On the eve of a presidential debate, a new poll published by Pew Research Center on Monday, shows the vice-president, Kamala Harris, and former president Donald Trump deadlocked, 49% to 49%, among the registered voters surveyed. The poll found Harris was seen as stronger on abortion rights, while Trump was seen as stronger on the economy.

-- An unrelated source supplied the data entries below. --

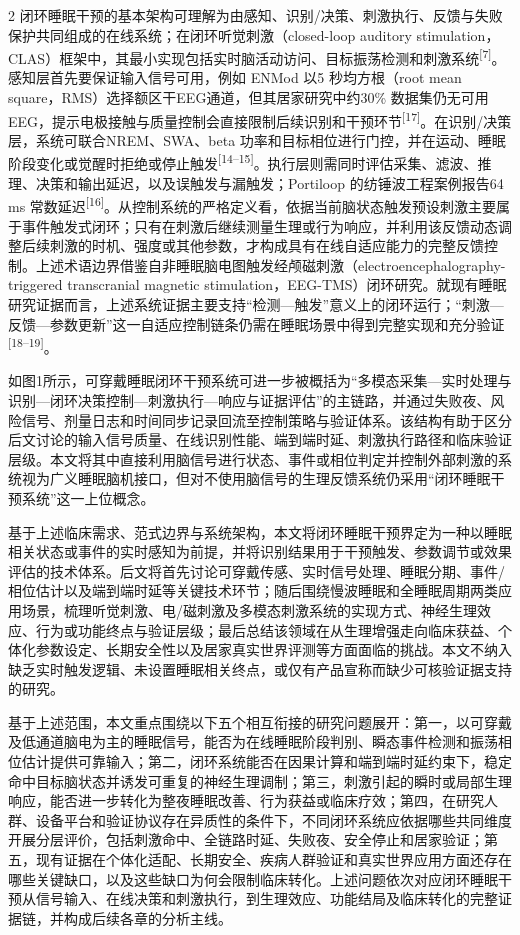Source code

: \documentclass[UTF8,zihao=5,fontset=none]{ctexart}
\newcommand{\hei}{\CJKfamily{hei}}
\newcommand{\leveltwo}[1]{%
  \par\noindent{\hei\fontsize{10pt}{12pt}\selectfont\bfseries #1\par}}
\newcommand{\refcite}[1]{\nolinebreak[4]\textsuperscript{[#1]}}
\begin{document}
\begin{multicols}{2}
闭环睡眠干预的基本架构可理解为由感知、识别/决策、刺激执行、反馈与失败保护共同组成的在线系统；在闭环听觉刺激（closed-loop auditory stimulation，CLAS）框架中，其最小实现包括实时脑活动访问、目标振荡检测和刺激系统\refcite{7}。感知层首先要保证输入信号可用，例如 ENMod 以5 秒均方根（root mean square，RMS）选择额区干EEG通道，但其居家研究中约30\% 数据集仍无可用EEG，提示电极接触与质量控制会直接限制后续识别和干预环节\refcite{17}。在识别/决策层，系统可联合NREM、SWA、beta 功率和目标相位进行门控，并在运动、睡眠阶段变化或觉醒时拒绝或停止触发\refcite{14--15}。执行层则需同时评估采集、滤波、推理、决策和输出延迟，以及误触发与漏触发；Portiloop 的纺锤波工程案例报告64 ms 常数延迟\refcite{16}。从控制系统的严格定义看，依据当前脑状态触发预设刺激主要属于事件触发式闭环；只有在刺激后继续测量生理或行为响应，并利用该反馈动态调整后续刺激的时机、强度或其他参数，才构成具有在线自适应能力的完整反馈控制。上述术语边界借鉴自非睡眠脑电图触发经颅磁刺激（electroencephalography-triggered transcranial magnetic stimulation，EEG-TMS）闭环研究。就现有睡眠研究证据而言，上述系统证据主要支持“检测—触发”意义上的闭环运行；“刺激—反馈—参数更新”这一自适应控制链条仍需在睡眠场景中得到完整实现和充分验证\refcite{18--19}。

如图1所示，可穿戴睡眠闭环干预系统可进一步被概括为“多模态采集—实时处理与识别—闭环决策控制—刺激执行—响应与证据评估”的主链路，并通过失败夜、风险信号、剂量日志和时间同步记录回流至控制策略与验证体系。该结构有助于区分后文讨论的输入信号质量、在线识别性能、端到端时延、刺激执行路径和临床验证层级。本文将其中直接利用脑信号进行状态、事件或相位判定并控制外部刺激的系统视为广义睡眠脑机接口，但对不使用脑信号的生理反馈系统仍采用“闭环睡眠干预系统”这一上位概念。\par

\leveltwo{1.4 本文综述范围与结构安排}

基于上述临床需求、范式边界与系统架构，本文将闭环睡眠干预界定为一种以睡眠相关状态或事件的实时感知为前提，并将识别结果用于干预触发、参数调节或效果评估的技术体系。后文将首先讨论可穿戴传感、实时信号处理、睡眠分期、事件/相位估计以及端到端时延等关键技术环节；随后围绕慢波睡眠和全睡眠周期两类应用场景，梳理听觉刺激、电/磁刺激及多模态刺激系统的实现方式、神经生理效应、行为或功能终点与验证层级；最后总结该领域在从生理增强走向临床获益、个体化参数设定、长期安全性以及居家真实世界评测等方面面临的挑战。本文不纳入缺乏实时触发逻辑、未设置睡眠相关终点，或仅有产品宣称而缺少可核验证据支持的研究。

基于上述范围，本文重点围绕以下五个相互衔接的研究问题展开：第一，以可穿戴及低通道脑电为主的睡眠信号，能否为在线睡眠阶段判别、瞬态事件检测和振荡相位估计提供可靠输入；第二，闭环系统能否在因果计算和端到端时延约束下，稳定命中目标脑状态并诱发可重复的神经生理调制；第三，刺激引起的瞬时或局部生理响应，能否进一步转化为整夜睡眠改善、行为获益或临床疗效；第四，在研究人群、设备平台和验证协议存在异质性的条件下，不同闭环系统应依据哪些共同维度开展分层评价，包括刺激命中、全链路时延、失败夜、安全停止和居家验证；第五，现有证据在个体化适配、长期安全、疾病人群验证和真实世界应用方面还存在哪些关键缺口，以及这些缺口为何会限制临床转化。上述问题依次对应闭环睡眠干预从信号输入、在线决策和刺激执行，到生理效应、功能结局及临床转化的完整证据链，并构成后续各章的分析主线。\par


\end{multicols}
\end{document}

In the same poll, Harris had the advantage on mental fitness, with 61% of voters saying the phrase “mentally sharp” described Harris “very or fairly well”, compared with 52% who described Trump this way.
Donald Trump threatened in a Truth Social post over the weekend that he would jail those “involved in unscrupulous behavior” during this year’s election. He indicated that lawyers, political operatives, donors, voters and election officials could all be targeted with prosecution.
Ten retired top military officials announced their endorsement of Kamala Harris in a letter warning that Donald Trump is “a danger to our national security and democracy”. The letter by National Security Leaders for America also sought to defend Harris against Republican attacks over the Biden administration’s chaotic 2021 Afghanistan withdrawal. Harris’s campaign will air a new TV ad featuring former officials in Donald’s Trump administration warning about the threat he poses to the country, in what looks like an attempt to goad the former president ahead of tomorrow’s debate.
Meanwhile, Republican officials are raising the alarm that Trump campaign has invested far fewer resources for its voter turnout operation in battleground states than previous presidential election races.
Amid efforts by Republican-led states to purge voters from voting rolls before the election, Justice Department warned states in a public fact-sheet that such purges may be illegal.
Leaning into the importance of abortion rights as an issue, Harris campaign also released three new TV ads targeting Donald Trump on abortion ahead of Tuesday’s debate that includes comments from the Republican nominee claiming credit for helping overturn Roe v Wade. Leaders of two major left-leaning women’s organizations said the issue of reproductive rights would offer the “starkest possible contrast” between Harris and Trump at Tuesday night’s debate.
Tim Walz, the Democratic vice-presidential nominee, postponed a rally he was scheduled to speak on Monday evening in Reno, Nevada due to wildfires in the region, his campaign said.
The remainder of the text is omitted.